Por supuesto que hay personas religiosas capaces de poner en cuestión los dogmas y de aplicar la lógica con honradez intelectual. El problema es que si lo hacen fuera de la zona de filigrana teológica aceptada por su iglesia particular pronto acaban expulsados, perseguidos, o fundando una nueva religión. Por supuesto que hay científicos profesionales más que capaces de transformar las certezas provisionales de su generación en dogmas inamovibles, y de resistirse con todas sus fuerzas a la adopción de nuevas ideas, a cambiar sus teorías y sus explicaciones en lo más mínimo. Es simplemente humano; todos terminamos por cogerle cariño a aquello que conocemos, y a resistirnos al cambio, sobre todo con la edad. Pero en la práctica científica habitual esto puede ser incluso saludable, al actuar como un freno a la especulación descontrolada: las pocas ganas de cambio de los científicos mayores obligan a los jóvenes con ideas nuevas a respaldarlas con mayor solidez, a apuntalarlas con más experimentos, hechos y razonamientos. Mientras para los partidarios de la certeza la duda es un veneno, para los partidarios de la duda la certeza refuerza su sistema.

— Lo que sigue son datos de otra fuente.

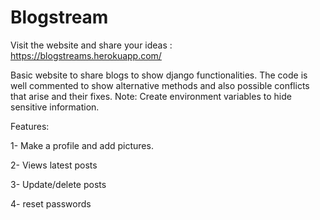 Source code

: # Blogstream
Visit the website and share your ideas : 
https://blogstreams.herokuapp.com/

Basic website to share blogs to show django functionalities.
The code is well commented to show alternative methods and also possible conflicts that arise and their fixes.
Note: Create environment variables to hide sensitive information.

Features:

1- Make a profile and add pictures.

2- Views latest posts

3- Update/delete posts

4- reset passwords
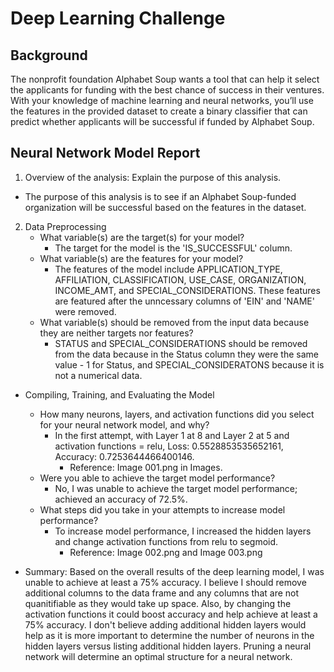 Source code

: # Deep Learning Challenge

## Background
The nonprofit foundation Alphabet Soup wants a tool that can help it select the applicants for funding with the best chance of success in their ventures. With your knowledge of machine learning and neural networks, you’ll use the features in the provided dataset to create a binary classifier that can predict whether applicants will be successful if funded by Alphabet Soup.

## Neural Network Model Report
1. Overview of the analysis: Explain the purpose of this analysis.
-  The purpose of this analysis is to see if an Alphabet Soup-funded organization will be successful based on the features in the dataset. 

2. Data Preprocessing
    - What variable(s) are the target(s) for your model?
        - The target for the model is the 'IS_SUCCESSFUL' column.
    - What variable(s) are the features for your model?
        - The features of the model include APPLICATION_TYPE, AFFILIATION, CLASSIFICATION, USE_CASE, ORGANIZATION, INCOME_AMT, and SPECIAL_CONSIDERATIONS. These features are featured after the unncessary columns of 'EIN' and 'NAME' were removed.
    - What variable(s) should be removed from the input data because they are neither targets nor features?
        - STATUS and SPECIAL_CONSIDERATIONS should be removed from the data because in the Status column they were the same value - 1 for Status, and SPECIAL_CONSIDERATONS because it is not a numerical data. 
* Compiling, Training, and Evaluating the Model
    - How many neurons, layers, and activation functions did you select for your neural network model, and why?
        - In the first attempt, with Layer 1 at 8 and Layer 2 at 5 and activation functions = relu, Loss: 0.5528853535652161, Accuracy: 0.7253644466400146.
            - Reference: Image 001.png in Images.
    - Were you able to achieve the target model performance?
        - No, I was unable to achieve the target model performance; achieved an accuracy of 72.5%.
    - What steps did you take in your attempts to increase model performance?
        - To increase model performance, I increased the hidden layers and change activation functions from relu to segmoid.
            - Reference: Image 002.png and Image 003.png

* Summary: Based on the overall results of the deep learning model, I was unable to achieve at least a 75% accuracy. I believe I should remove additional columns to the data frame and any columns that are not quanitifiable as they would take up space. Also, by changing the activation functions it could boost accuracy and help achieve at least a 75% accuracy. I don't believe adding additional hidden layers would help as it is more important to determine the number of neurons in the hidden layers versus listing additional hidden layers. Pruning a neural network will determine an optimal structure for a neural network.

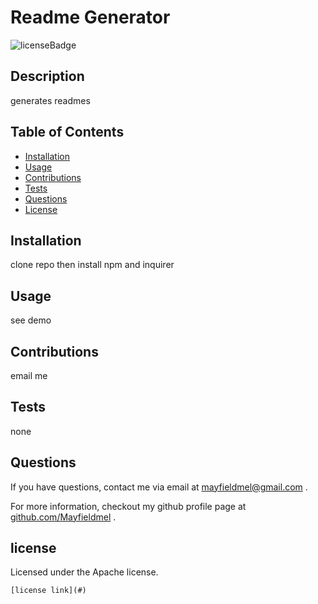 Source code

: # Readme Generator
  ![licenseBadge](https://img.shields.io/badge/License-Apache-green.svg)

  ## Description
  
  generates readmes
  
  ## Table of Contents
  * [Installation](#installation)
  * [Usage](#usage)
  * [Contributions](#contributions)
  * [Tests](#tests)
  * [Questions](#questions)
  * [License](#license)
  
  ## Installation
  
  clone repo then install npm and inquirer
  
  ## Usage
  
  see demo

  ## Contributions

  email me

  ## Tests

  none

  ## Questions
  
  If you have questions, contact me via email at [mayfieldmel@gmail.com](mailto:mayfieldmel@gmail.com) .

  For more information, checkout my github profile page at [github.com/Mayfieldmel](github.com/Mayfieldmel) .
  
  
  ## license

  Licensed under the Apache license.
  
  
    [license link](#)
    


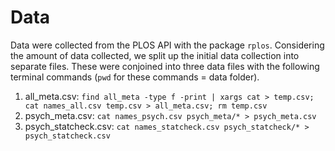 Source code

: # Data

Data were collected from the PLOS API with the package `rplos`. Considering the amount of data collected, we split up the initial data collection into separate files. These were conjoined into three data files with the following terminal commands (`pwd` for these commands = data folder).

1. all_meta.csv: `find all_meta -type f -print | xargs cat > temp.csv; cat names_all.csv temp.csv > all_meta.csv; rm temp.csv`
2. psych_meta.csv: `cat names_psych.csv psych_meta/* > psych_meta.csv`
3. psych_statcheck.csv: `cat names_statcheck.csv psych_statcheck/* > psych_statcheck.csv` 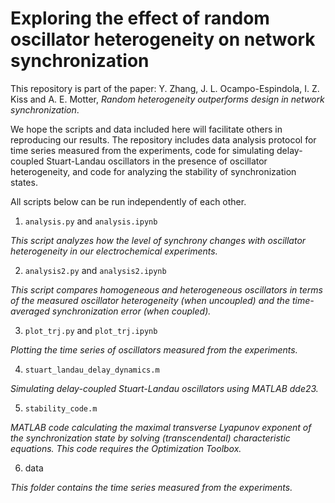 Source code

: # Exploring the effect of random oscillator heterogeneity on network synchronization

This repository is part of the paper: Y. Zhang, J. L. Ocampo-Espindola, I. Z. Kiss and A. E. Motter, _Random heterogeneity outperforms design in network synchronization_.

We hope the scripts and data included here will facilitate others in reproducing our results.
The repository includes data analysis protocol for time series measured from the experiments, code for simulating delay-coupled Stuart-Landau oscillators in the presence of oscillator heterogeneity, and code for analyzing the stability of synchronization states.

All scripts below can be run independently of each other.

1. `analysis.py` and `analysis.ipynb`

  _This script analyzes how the level of synchrony changes with oscillator heterogeneity in our electrochemical experiments._

2. `analysis2.py` and `analysis2.ipynb`

  _This script compares homogeneous and heterogeneous oscillators in terms of the measured oscillator heterogeneity (when uncoupled) and the time-averaged synchronization error (when coupled)._

3. `plot_trj.py` and `plot_trj.ipynb`

  _Plotting the time series of oscillators measured from the experiments._

4. `stuart_landau_delay_dynamics.m`

  _Simulating delay-coupled Stuart-Landau oscillators using MATLAB dde23._

5. `stability_code.m`

  _MATLAB code calculating the maximal transverse Lyapunov exponent of the synchronization state by solving (transcendental) characteristic equations. This code requires the Optimization Toolbox._

6. data

  _This folder contains the time series measured from the experiments._
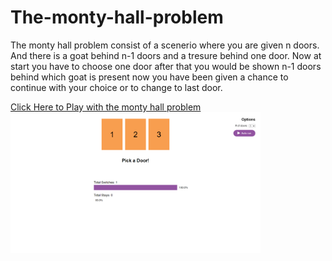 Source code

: # The-monty-hall-problem
<p>The monty hall problem consist of a scenerio where you are given n doors. And there is a goat behind n-1 doors and  a tresure behind one door. Now at start you have to choose one door after that you would be shown n-1 doors behind which goat is present now you have been given a chance to continue with your choice or to change to last door. </p>
<a href="https://arpitgoyal878.github.io/The-monty-hall-problem/"> Click Here to Play with the monty hall problem </a>
<img src="MONTYHALL_PAGE.png" width="400px">
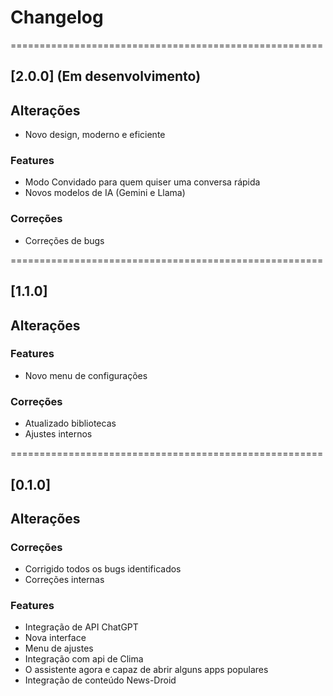 # Changelog

======================================================

## [2.0.0] (Em desenvolvimento)

## Alterações

- Novo design, moderno e eficiente

### Features

- Modo Convidado para quem quiser uma conversa rápida
- Novos modelos de IA (Gemini e Llama)

### Correções

- Correções de bugs

======================================================

## [1.1.0]

## Alterações

### Features

- Novo menu de configurações

### Correções

- Atualizado bibliotecas
- Ajustes internos

======================================================

## [0.1.0]

## Alterações

### Correções

- Corrigido todos os bugs identificados
- Correções internas

### Features

- Integração de API ChatGPT
- Nova interface
- Menu de ajustes
- Integração com api de Clima
- O assistente agora e capaz de abrir alguns apps populares
- Integração de conteúdo News-Droid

La disposición a cambiar la doctrina según lo exija la realidad es la diferencia principal que enfrenta ciencia y religión. La capacidad de confrontar la duda, los datos contradictorios, el desconocimiento, la negación. En principio un gran científico tiene que estar dispuesto a tirar por tierra la teoría a la que dedicó su vida si los resultados experimentales la contradicen; con todo lo que eso conlleva de coste personal. Justo lo contrario es la marca del gran religioso: ser capaz de mantener una fe inamovible aun en presencia de las más contundentes pruebas en contra. Teniendo en cuenta que a los humanos nos molesta desconocer cosas, lo realmente impresionante es que en la historia de la ciencia encontramos ejemplos de lo primero. Vivir en la duda puede ser al menos tan heroico como morir por una certeza, pero ambas cosas son radical y profundamente diferentes. Y por eso, se argumente como se argumente, incompatibles.